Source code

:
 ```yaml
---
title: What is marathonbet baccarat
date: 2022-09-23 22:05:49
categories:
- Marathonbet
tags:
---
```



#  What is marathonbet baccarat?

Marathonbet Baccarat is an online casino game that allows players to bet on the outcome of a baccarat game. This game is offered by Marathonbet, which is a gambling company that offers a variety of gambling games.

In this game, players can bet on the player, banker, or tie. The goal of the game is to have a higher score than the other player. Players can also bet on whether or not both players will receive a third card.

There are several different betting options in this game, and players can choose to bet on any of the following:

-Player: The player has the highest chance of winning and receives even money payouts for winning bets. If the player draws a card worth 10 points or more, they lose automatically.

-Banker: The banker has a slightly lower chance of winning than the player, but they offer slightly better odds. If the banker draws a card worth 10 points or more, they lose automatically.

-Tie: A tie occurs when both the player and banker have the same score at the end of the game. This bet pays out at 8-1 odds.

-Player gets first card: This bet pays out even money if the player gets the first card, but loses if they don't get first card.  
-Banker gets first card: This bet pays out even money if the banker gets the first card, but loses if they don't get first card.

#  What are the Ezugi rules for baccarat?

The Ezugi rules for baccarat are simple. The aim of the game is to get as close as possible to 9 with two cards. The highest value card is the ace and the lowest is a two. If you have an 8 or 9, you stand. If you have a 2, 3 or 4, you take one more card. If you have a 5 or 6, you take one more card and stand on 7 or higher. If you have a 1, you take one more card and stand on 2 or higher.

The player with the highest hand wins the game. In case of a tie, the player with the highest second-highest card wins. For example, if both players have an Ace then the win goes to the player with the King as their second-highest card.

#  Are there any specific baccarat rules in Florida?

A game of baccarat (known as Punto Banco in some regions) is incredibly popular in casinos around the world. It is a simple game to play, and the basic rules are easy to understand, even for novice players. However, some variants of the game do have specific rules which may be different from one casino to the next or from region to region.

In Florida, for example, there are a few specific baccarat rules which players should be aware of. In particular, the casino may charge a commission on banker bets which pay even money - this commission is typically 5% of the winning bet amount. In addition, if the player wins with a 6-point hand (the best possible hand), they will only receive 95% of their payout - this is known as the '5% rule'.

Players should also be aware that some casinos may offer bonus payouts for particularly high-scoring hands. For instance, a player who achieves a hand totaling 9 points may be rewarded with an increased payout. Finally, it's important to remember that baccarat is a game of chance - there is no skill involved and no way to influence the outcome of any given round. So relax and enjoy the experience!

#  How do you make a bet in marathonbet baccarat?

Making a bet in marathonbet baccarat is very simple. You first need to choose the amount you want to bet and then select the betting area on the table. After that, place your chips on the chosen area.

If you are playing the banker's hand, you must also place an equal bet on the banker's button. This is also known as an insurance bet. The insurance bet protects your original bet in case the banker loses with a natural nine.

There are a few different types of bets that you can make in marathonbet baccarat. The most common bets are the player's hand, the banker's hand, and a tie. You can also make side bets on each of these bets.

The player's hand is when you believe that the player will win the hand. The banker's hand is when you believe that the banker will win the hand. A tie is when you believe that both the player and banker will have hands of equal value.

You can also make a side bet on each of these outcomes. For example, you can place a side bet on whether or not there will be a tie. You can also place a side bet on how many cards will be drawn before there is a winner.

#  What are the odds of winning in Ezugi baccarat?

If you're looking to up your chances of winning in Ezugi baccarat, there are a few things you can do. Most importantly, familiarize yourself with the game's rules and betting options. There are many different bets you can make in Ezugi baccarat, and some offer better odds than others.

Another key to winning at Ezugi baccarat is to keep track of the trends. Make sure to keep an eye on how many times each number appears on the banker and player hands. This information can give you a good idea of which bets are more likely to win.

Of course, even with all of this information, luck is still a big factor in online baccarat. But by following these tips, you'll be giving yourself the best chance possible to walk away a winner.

==

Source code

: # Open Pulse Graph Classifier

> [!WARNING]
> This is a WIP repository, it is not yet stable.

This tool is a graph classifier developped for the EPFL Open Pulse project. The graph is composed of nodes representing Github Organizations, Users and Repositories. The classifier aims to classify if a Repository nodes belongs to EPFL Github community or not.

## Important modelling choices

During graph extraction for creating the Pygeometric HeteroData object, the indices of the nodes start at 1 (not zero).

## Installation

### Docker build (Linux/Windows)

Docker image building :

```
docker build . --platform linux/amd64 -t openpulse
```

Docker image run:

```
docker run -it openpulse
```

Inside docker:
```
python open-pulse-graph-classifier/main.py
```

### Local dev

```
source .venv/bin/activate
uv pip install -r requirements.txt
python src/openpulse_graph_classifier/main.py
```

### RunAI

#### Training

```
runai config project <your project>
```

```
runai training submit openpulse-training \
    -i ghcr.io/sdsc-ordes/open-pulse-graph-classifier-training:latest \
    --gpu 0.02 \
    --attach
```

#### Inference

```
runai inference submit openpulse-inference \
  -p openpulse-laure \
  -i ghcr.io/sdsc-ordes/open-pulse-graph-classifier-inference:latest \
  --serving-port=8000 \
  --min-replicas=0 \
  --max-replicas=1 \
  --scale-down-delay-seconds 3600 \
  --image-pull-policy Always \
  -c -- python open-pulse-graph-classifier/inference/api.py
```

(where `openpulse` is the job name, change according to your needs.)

...

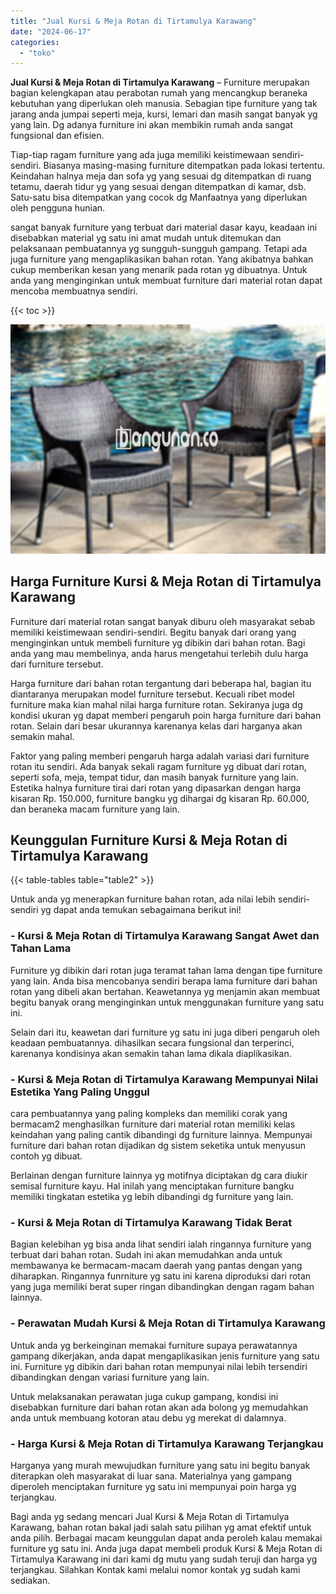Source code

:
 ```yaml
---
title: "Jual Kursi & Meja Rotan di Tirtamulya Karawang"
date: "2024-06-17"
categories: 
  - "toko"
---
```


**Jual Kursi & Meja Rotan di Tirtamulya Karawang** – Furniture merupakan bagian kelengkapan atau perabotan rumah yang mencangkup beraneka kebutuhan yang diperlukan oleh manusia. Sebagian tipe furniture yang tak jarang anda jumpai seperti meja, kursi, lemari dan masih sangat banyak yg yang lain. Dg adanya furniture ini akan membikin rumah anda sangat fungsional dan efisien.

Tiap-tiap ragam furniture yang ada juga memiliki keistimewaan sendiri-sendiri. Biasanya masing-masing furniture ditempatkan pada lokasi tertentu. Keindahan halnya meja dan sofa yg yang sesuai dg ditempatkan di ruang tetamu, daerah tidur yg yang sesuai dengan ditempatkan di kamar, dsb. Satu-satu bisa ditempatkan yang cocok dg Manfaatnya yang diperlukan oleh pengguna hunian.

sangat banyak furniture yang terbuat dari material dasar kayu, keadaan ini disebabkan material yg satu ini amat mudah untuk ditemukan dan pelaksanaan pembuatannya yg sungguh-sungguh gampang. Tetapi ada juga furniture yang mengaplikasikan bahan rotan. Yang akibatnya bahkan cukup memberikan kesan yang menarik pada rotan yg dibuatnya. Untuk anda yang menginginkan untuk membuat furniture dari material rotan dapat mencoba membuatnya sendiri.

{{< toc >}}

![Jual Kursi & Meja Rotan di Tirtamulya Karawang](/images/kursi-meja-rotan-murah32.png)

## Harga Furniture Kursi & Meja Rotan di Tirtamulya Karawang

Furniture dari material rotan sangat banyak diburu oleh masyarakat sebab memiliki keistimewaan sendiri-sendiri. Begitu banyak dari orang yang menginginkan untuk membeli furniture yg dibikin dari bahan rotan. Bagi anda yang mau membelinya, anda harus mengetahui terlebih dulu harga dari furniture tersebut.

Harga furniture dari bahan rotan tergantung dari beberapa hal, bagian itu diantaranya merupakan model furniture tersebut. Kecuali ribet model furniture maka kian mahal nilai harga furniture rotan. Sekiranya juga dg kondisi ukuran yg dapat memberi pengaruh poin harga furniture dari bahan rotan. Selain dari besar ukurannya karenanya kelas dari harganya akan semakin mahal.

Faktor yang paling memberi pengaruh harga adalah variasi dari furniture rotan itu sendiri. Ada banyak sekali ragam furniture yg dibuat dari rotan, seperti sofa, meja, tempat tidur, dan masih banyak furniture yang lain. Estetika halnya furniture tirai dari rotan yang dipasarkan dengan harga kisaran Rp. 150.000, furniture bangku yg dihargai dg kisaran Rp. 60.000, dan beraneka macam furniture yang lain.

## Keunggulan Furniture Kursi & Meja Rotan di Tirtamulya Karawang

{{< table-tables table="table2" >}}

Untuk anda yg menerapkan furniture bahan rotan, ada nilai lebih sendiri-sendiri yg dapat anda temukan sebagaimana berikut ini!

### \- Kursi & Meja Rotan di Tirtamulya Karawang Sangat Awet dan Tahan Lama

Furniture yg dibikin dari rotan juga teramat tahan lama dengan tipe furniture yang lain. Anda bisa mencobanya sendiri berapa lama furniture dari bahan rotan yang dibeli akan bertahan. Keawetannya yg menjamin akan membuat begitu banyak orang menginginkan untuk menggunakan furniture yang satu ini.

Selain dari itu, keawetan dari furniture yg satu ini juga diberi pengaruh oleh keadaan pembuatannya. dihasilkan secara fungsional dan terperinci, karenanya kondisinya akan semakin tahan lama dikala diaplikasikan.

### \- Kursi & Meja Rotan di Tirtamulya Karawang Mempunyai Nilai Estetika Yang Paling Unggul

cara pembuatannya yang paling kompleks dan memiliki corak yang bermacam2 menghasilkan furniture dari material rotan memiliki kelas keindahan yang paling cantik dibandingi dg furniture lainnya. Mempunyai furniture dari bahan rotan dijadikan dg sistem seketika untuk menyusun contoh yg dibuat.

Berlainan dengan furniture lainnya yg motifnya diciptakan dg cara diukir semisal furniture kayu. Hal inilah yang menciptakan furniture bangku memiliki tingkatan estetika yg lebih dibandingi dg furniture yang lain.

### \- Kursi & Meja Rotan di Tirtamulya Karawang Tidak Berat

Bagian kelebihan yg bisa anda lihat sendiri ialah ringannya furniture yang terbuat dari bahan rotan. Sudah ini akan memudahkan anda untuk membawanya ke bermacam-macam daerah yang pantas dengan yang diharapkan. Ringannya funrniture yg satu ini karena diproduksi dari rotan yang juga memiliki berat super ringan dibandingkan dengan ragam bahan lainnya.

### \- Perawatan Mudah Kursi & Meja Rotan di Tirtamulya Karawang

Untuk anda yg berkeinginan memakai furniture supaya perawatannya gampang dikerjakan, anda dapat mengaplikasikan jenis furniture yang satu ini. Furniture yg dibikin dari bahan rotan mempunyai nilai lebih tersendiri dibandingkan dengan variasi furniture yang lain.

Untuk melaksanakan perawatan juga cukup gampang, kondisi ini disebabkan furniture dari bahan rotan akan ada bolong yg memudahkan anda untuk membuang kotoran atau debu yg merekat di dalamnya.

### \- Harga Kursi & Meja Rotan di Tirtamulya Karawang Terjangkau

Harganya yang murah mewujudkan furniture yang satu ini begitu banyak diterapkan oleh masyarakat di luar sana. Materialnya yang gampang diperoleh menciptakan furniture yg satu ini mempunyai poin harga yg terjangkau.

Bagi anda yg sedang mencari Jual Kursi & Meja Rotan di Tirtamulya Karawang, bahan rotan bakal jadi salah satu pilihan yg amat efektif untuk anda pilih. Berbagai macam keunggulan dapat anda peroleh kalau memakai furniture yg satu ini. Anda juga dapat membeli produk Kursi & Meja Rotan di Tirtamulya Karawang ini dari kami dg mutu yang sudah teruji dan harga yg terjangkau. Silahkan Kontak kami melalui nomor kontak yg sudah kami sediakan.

REQUIRED ACTION:
Above are the entries. Copy exactly the part that opens with the line containing "In this game, players" and closes with the line containing "A game of baccarat", and no more.

THE ANSWER:
In this game, players can bet on the player, banker, or tie. The goal of the game is to have a higher score than the other player. Players can also bet on whether or not both players will receive a third card.

There are several different betting options in this game, and players can choose to bet on any of the following:

-Player: The player has the highest chance of winning and receives even money payouts for winning bets. If the player draws a card worth 10 points or more, they lose automatically.

-Banker: The banker has a slightly lower chance of winning than the player, but they offer slightly better odds. If the banker draws a card worth 10 points or more, they lose automatically.

-Tie: A tie occurs when both the player and banker have the same score at the end of the game. This bet pays out at 8-1 odds.

-Player gets first card: This bet pays out even money if the player gets the first card, but loses if they don't get first card.  
-Banker gets first card: This bet pays out even money if the banker gets the first card, but loses if they don't get first card.

#  What are the Ezugi rules for baccarat?

The Ezugi rules for baccarat are simple. The aim of the game is to get as close as possible to 9 with two cards. The highest value card is the ace and the lowest is a two. If you have an 8 or 9, you stand. If you have a 2, 3 or 4, you take one more card. If you have a 5 or 6, you take one more card and stand on 7 or higher. If you have a 1, you take one more card and stand on 2 or higher.

The player with the highest hand wins the game. In case of a tie, the player with the highest second-highest card wins. For example, if both players have an Ace then the win goes to the player with the King as their second-highest card.

#  Are there any specific baccarat rules in Florida?

A game of baccarat (known as Punto Banco in some regions) is incredibly popular in casinos around the world. It is a simple game to play, and the basic rules are easy to understand, even for novice players. However, some variants of the game do have specific rules which may be different from one casino to the next or from region to region.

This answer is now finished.